Just wanted to make a time comparison for both solutions (for 30K rows DF):
In [1]: df = DataFrame({'foo':['a','b','c'], 'bar':[1, 2, 3], 'new':['apple', 'banana', 'pear']})
In [2]: big = pd.concat([df] * 10**4, ignore_index=True)
In [3]: big.shape
Out[3]: (30000, 3)
In [4]: %timeit big.apply(lambda x:'%s_%s_%s' % (x['bar'],x['foo'],x['new']),axis=1)
1 loop, best of 3: 881 ms per loop
In [5]: %timeit big['bar'].astype(str)+'_'+big['foo']+'_'+big['new']
10 loops, best of 3: 44.2 ms per loop
a few more options:
In [6]: %timeit big.ix[:, :-1].astype(str).add('_').sum(axis=1).str.cat(big.new)

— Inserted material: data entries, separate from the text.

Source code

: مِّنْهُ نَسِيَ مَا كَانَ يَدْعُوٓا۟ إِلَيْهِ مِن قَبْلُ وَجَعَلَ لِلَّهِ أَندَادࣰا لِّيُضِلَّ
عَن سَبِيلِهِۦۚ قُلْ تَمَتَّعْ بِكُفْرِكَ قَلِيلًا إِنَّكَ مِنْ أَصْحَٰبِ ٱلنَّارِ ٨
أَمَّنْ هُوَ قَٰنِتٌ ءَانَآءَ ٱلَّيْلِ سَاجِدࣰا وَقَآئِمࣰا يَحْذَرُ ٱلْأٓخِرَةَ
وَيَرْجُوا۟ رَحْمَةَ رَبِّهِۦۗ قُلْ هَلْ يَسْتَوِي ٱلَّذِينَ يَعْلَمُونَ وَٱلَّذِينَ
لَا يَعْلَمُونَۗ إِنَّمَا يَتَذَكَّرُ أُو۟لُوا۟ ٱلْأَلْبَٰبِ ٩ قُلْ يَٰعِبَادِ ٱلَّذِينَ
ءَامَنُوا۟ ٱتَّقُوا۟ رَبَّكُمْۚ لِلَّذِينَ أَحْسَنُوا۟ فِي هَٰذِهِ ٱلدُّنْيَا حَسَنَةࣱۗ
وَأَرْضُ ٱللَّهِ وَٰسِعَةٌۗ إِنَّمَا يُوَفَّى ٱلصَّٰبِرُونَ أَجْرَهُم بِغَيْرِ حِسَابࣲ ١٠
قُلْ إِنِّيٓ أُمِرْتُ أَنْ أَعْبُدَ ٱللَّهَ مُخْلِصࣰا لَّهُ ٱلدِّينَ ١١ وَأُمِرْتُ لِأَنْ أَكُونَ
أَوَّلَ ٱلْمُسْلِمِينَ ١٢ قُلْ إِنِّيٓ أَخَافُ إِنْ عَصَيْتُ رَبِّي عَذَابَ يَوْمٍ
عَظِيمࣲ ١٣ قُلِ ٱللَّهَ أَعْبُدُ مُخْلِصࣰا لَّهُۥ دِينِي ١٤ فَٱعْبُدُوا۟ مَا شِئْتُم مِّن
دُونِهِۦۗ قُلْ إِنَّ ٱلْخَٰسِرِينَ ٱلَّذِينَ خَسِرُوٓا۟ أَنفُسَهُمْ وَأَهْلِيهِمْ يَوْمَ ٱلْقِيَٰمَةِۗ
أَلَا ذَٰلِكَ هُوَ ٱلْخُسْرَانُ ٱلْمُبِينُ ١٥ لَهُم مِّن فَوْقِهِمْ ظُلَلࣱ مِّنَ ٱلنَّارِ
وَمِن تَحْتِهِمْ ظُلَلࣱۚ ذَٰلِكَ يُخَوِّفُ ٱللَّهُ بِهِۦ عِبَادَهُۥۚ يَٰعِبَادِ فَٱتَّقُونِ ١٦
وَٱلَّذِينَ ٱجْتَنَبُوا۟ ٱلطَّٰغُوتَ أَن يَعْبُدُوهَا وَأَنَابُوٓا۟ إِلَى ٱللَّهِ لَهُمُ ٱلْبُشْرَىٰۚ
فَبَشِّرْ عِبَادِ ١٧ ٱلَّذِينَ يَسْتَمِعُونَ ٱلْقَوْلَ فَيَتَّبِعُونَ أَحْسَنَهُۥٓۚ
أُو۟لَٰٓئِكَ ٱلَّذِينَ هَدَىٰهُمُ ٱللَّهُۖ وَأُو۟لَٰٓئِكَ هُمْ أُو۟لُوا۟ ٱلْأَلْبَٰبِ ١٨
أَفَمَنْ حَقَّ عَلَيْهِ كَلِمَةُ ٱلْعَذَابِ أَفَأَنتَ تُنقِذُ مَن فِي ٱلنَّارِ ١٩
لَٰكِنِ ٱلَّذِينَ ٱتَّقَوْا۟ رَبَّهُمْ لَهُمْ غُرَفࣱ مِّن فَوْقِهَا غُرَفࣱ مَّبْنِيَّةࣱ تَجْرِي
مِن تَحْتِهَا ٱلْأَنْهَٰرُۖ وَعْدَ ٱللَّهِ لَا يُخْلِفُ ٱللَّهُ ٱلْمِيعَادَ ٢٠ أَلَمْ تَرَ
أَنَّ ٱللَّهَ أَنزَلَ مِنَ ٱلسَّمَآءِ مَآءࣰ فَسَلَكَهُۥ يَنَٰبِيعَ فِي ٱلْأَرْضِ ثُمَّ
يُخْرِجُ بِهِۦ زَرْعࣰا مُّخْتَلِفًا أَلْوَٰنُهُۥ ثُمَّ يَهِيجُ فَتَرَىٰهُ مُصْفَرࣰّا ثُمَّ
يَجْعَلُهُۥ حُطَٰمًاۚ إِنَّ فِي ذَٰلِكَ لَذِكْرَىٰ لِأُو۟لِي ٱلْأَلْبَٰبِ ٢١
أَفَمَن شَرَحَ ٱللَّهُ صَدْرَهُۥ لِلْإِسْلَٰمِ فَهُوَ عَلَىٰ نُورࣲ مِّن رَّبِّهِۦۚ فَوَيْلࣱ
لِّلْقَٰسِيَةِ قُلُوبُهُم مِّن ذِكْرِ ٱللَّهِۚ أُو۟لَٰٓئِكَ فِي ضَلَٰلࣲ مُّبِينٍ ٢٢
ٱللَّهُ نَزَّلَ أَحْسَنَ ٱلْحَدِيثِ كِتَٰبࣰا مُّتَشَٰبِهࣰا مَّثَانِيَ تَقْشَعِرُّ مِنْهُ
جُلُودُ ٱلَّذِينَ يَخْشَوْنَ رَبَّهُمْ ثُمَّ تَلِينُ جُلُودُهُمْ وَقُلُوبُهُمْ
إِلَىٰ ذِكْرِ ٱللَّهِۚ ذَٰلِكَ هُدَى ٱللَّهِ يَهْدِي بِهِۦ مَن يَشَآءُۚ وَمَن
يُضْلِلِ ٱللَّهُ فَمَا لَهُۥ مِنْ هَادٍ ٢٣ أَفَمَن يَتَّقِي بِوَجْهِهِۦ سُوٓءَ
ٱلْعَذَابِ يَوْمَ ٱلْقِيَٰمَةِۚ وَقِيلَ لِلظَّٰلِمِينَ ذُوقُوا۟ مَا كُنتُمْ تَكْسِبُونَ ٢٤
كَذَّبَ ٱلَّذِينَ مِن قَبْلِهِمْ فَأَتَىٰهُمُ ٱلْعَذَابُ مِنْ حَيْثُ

10 loops, best of 3: 72.2 ms per loop
In [11]: %timeit big.astype(str).add('_').sum(axis=1).str[:-1]
10 loops, best of 3: 82.3 ms per loop
Possibly the fastest solution is to operate in plain Python:
Series(
map(
'_'.join,
df.values.tolist()
# when non-string columns are present:
# df.values.astype(str).tolist()
),
index=df.index
)
Comparison against #MaxU answer (using the big data frame which has both numeric and string columns):
%timeit big['bar'].astype(str) + '_' + big['foo'] + '_' + big['new']
# 29.4 ms ± 1.08 ms per loop (mean ± std. dev. of 7 runs, 10 loops each)
%timeit Series(map('_'.join, big.values.astype(str).tolist()), index=big.index)
# 27.4 ms ± 2.36 ms per loop (mean ± std. dev. of 7 runs, 10 loops each)
Comparison against #derchambers answer (using their df data frame where all columns are strings):
from functools import reduce
def reduce_join(df, columns):
slist = [df[x] for x in columns]
return reduce(lambda x, y: x + '_' + y, slist[1:], slist[0])
def list_map(df, columns):
return Series(
map(
'_'.join,
df[columns].values.tolist()
),
index=df.index
)
%timeit df1 = reduce_join(df, list('1234'))
# 602 ms ± 39 ms per loop (mean ± std. dev. of 7 runs, 1 loop each)
%timeit df2 = list_map(df, list('1234'))
# 351 ms ± 12.1 ms per loop (mean ± std. dev. of 7 runs, 1 loop each)
The answer given by #allen is reasonably generic but can lack in performance for larger dataframes:
Reduce does a lot better:
from functools import reduce
import pandas as pd
# make data
df = pd.DataFrame(index=range(1_000_000))
df['1'] = 'CO'
df['2'] = 'BOB'
df['3'] = '01'
df['4'] = 'BILL'
def reduce_join(df, columns):
assert len(columns) > 1
slist = [df[x].astype(str) for x in columns]
return reduce(lambda x, y: x + '_' + y, slist[1:], slist[0])
def apply_join(df, columns):
assert len(columns) > 1
return df[columns].apply(lambda row:'_'.join(row.values.astype(str)), axis=1)
# ensure outputs are equal
df1 = reduce_join(df, list('1234'))
df2 = apply_join(df, list('1234'))
assert df1.equals(df2)
# profile
%timeit df1 = reduce_join(df, list('1234')) # 733 ms
%timeit df2 = apply_join(df, list('1234')) # 8.84 s
I think you are missing one %s
df['combined']=df.apply(lambda x:'%s_%s_%s' % (x['bar'],x['foo'],x['new']),axis=1)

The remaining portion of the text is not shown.